Olds, D. L., Robinson, J., Pettitt, L., Luckey, D. W., Holmberg, J., Ng, R. K., Isacks, K., Sheff, K., & Henderson, C. R. (2004). Effects of home visits by paraprofessionals and by nurses: Age 4 follow-up results of a randomized trial. Pediatrics, 114, 1560–1568. https://doi.org/10.1542/peds.2004-0961

Type of Study: Randomized controlled trial
Number of Participants: 635

Population:

  • Age — Parents: Mean=19.8 years
  • Race/Ethnicity — Parents: 45% Mexican American, 35% White non-Mexican American, 15% Black, and 3% American Indian/Asian
  • Gender — Parents: 100% Female
  • Status — Participants were recruited from clinics serving low income women who had no previous live births and either qualified for Medicaid or had no private health insurance.

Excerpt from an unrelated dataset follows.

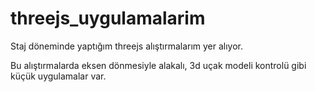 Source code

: # threejs_uygulamalarim


Staj döneminde yaptığım threejs alıştırmalarım yer alıyor. 

Bu alıştırmalarda eksen dönmesiyle alakalı, 3d uçak modeli kontrolü gibi küçük uygulamalar var.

Location/Institution: Denver, Colorado

Summary: (To include basic study design, measures, results, and notable limitations)
The purpose of the study was to examine the effects of prenatal and infancy home visiting by paraprofessionals and by nurses when the child turned 2 years old through age 4 years. Women were assigned to one of three conditions: developmental screening and referral at 6, 12, 15, 21, and 24 months; the above screenings plus home visitation by a paraprofessional during pregnancy and the first 2 years of the child’s life; and equivalent services with home visitations conducted by a nurse [now called Nurse-Family Partnership (NFP)]. Paraprofessionals were limited to those who had a high school education and no Bachelor’s degree or coursework in a helping profession, in order to gauge the viability of using this type of worker in home visiting in comparison with nurses. Assessed at the two-year follow-up were maternal reports of subsequent pregnancies, education and work histories, marriage, cohabitation, domestic violence, mental health, substance use, and sense of mastery. Mother-child interaction and the home environment were observed. Children were assessed for language and executive functioning, and mothers reported on children’s externalizing behavior problems. Women visited by paraprofessionals were less likely to be married or live with the biological father of the child but worked more and had better mental health and sense of mastery. Children visited by paraprofessionals displayed greater sensitivity and responsiveness and had home environments supportive of early learning. Nurse-visited women had greater intervals between 1st and 2nd children, experienced less domestic violence, and enrolled their children less in formal daycare or preschool. Nurse-visited children had better home environments, better language and executive functioning skills, and better behavioral adaptation during testing. Limitations include higher study attrition among nurse-visited women and reliability on self-reported measures.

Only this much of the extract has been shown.